Des groupes TV français ont compris qu’il devenait urgent de riposter en lançant leurs propres plateformes de S-VOD pour partir à la conquête du public français. FranceTv prévoit ainsi de lancer très prochainement son propre « Netflix Français », face à une concurrence déjà bien présente (Netflix, Amazon Prime, CanalPlay, OCS ou encore SFR Play). Investir dans des productions originales et proposer du contenu exclusif serait alors la véritable clé du succès.
Tandis que les diffuseurs deviennent producteurs, une autre tendance émerge : celle du producteur qui devient diffuseur. Disney a récemment annoncé sa volonté de retirer son catalogue de programmes de la plateforme américaine Netflix. L’objectif est clair : lancer à horizon 2019 sa propre plateforme de S-VOD afin d’y proposer tous ses programmes en exclusivité. L’actualité financière de Disney est l’une des principales raisons de cette annonce, avec notamment une chute des audiences des programmes qu’elle propose également sur Netflix.
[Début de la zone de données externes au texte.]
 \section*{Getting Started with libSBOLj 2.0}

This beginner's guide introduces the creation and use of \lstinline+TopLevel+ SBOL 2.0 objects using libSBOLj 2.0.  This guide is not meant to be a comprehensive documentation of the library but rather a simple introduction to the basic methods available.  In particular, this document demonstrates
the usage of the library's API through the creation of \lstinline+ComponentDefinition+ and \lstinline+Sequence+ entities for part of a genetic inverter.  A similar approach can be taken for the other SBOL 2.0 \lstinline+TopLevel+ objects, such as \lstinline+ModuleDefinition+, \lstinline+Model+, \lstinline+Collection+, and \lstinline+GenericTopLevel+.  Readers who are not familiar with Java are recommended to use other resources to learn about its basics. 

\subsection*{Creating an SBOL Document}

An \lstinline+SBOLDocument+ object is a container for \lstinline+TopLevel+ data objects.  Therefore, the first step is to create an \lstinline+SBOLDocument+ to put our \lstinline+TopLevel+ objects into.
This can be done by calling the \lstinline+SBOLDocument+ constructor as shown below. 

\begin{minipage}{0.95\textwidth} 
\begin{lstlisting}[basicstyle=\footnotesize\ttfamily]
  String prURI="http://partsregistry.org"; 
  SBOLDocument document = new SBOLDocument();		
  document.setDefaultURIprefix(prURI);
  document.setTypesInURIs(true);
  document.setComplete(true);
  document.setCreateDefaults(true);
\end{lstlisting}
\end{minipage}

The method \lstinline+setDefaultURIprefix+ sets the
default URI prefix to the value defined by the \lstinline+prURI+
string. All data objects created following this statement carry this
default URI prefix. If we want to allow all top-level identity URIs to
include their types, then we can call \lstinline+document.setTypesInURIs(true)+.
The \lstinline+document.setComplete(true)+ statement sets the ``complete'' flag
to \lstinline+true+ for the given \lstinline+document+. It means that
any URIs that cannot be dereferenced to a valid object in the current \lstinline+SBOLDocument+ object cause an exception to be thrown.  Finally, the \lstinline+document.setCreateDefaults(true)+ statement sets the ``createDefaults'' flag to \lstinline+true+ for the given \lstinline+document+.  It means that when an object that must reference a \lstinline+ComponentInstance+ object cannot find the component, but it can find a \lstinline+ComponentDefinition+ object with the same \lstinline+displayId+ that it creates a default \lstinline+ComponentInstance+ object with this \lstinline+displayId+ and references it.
Cette nouvelle stratégie des producteurs sera-t-elle efficace ou une uniformisation des différentes offres est-t-elle déjà prévisible?
La télévision de demain sera un mélange de Data, de personnalisation beaucoup plus poussée du contenu proposé et d’une bataille entre les différentes plateformes pour mettre en ligne du contenu exclusif et de qualité. Pour tirer leur épingle du jeu, les acteurs français de l’audiovisuel devront donner un coup d’accélérateur à cette digitalisation de la télévision en investissant davantage dans des technologies de pointe et dans des productions exclusives capables de concurrencer le contenu des plateformes américaines.